→ What needs to be done: Please return the lines below verbatim, beginning at the one that has "- building generative" and stopping after the one that has "- speeding up", and add no other lines.
=== Dataset records ===
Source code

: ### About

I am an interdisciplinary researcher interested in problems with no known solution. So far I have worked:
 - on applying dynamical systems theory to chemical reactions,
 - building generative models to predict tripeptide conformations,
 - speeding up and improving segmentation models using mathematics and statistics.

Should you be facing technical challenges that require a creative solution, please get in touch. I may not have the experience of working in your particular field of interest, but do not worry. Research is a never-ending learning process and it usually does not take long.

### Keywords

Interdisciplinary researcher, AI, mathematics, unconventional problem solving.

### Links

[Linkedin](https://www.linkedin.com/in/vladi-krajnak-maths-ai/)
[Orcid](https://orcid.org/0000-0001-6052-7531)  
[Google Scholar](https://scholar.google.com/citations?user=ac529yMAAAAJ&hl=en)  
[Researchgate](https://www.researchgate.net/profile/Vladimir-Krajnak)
===
=== Dataset records ===
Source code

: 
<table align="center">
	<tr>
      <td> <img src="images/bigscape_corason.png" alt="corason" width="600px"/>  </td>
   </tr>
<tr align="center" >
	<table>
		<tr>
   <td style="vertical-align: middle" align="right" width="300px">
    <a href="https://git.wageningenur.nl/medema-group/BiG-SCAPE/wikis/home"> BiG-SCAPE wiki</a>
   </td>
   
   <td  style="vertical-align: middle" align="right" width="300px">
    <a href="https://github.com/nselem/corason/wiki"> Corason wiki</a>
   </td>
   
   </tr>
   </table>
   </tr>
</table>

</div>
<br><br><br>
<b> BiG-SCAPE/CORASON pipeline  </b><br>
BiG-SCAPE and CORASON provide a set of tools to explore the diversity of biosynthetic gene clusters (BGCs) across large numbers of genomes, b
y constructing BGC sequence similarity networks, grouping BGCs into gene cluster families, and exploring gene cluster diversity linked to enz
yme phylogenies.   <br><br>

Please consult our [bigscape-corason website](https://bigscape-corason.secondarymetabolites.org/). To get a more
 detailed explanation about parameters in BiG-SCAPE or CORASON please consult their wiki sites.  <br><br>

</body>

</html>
===
=== Dataset records ===
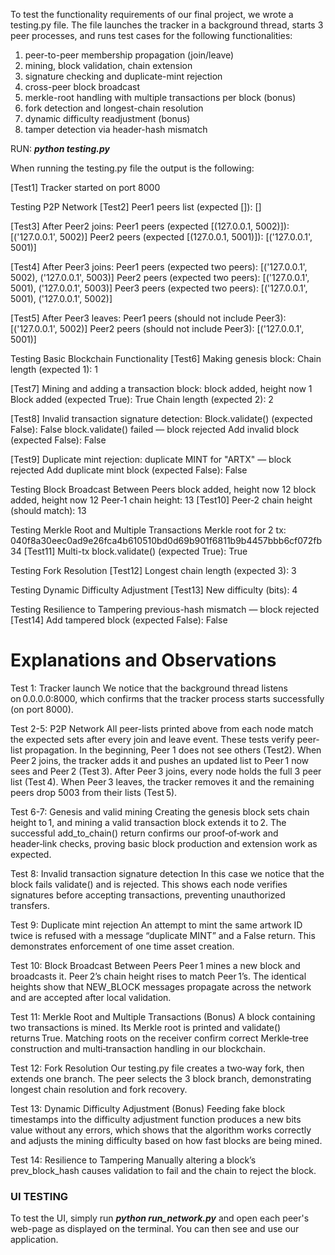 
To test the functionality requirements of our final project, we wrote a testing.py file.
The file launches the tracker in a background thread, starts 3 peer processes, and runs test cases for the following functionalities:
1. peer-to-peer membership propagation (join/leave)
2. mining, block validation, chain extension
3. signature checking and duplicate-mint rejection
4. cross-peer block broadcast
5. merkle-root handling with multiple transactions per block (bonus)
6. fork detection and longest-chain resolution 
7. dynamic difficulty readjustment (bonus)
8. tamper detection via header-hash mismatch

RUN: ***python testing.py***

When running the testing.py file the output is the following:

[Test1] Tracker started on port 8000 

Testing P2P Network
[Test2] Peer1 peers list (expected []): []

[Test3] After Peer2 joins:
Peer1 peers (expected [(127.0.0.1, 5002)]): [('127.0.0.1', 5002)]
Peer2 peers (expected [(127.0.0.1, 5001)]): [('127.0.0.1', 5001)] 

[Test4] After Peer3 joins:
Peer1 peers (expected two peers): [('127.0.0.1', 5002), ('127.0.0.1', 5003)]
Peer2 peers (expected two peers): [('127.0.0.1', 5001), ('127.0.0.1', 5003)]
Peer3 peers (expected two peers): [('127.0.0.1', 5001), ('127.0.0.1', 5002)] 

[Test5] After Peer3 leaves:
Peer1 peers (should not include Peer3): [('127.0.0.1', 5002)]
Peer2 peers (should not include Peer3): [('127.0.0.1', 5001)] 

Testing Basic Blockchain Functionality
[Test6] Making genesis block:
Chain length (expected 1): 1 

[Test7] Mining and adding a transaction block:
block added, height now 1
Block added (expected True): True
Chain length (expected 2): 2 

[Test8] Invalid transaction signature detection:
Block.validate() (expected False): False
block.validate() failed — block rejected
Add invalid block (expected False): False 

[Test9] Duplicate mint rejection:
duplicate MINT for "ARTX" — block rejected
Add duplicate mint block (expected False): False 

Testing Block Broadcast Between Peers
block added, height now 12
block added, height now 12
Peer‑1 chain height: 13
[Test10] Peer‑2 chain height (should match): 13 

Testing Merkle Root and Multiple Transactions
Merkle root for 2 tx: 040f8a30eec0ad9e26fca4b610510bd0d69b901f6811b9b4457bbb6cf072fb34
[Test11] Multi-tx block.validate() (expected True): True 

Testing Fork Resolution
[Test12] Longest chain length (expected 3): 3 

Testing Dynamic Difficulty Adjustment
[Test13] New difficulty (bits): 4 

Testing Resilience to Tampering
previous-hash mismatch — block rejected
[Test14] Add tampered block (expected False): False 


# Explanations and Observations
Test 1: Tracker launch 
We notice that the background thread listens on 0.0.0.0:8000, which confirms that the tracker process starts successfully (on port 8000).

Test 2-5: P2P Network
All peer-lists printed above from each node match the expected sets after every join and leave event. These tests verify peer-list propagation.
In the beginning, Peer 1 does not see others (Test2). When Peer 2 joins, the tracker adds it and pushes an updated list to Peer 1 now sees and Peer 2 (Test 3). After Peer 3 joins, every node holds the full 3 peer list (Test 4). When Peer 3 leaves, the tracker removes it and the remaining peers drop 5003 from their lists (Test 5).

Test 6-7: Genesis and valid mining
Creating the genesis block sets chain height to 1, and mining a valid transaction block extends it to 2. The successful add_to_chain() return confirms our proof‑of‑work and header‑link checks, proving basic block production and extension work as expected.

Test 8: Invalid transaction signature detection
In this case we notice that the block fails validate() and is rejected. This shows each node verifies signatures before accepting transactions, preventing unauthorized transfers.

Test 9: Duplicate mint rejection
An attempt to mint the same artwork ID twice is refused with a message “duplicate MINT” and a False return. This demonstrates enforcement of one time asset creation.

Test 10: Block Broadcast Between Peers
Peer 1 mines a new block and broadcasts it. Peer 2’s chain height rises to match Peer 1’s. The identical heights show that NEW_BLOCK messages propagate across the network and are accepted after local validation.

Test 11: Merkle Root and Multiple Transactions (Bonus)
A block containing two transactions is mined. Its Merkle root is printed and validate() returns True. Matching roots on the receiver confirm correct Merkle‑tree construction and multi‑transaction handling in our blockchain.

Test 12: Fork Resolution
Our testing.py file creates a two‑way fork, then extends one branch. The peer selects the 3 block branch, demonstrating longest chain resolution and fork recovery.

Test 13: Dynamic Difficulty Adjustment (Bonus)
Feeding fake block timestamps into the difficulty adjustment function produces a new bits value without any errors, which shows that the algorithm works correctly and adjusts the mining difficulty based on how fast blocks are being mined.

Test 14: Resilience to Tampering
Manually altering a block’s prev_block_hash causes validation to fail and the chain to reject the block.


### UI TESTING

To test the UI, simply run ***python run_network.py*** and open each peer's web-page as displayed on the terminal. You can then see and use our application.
===
→ Response box:
 - building generative models to predict tripeptide conformations,
 - speeding up and improving segmentation models using mathematics and statistics.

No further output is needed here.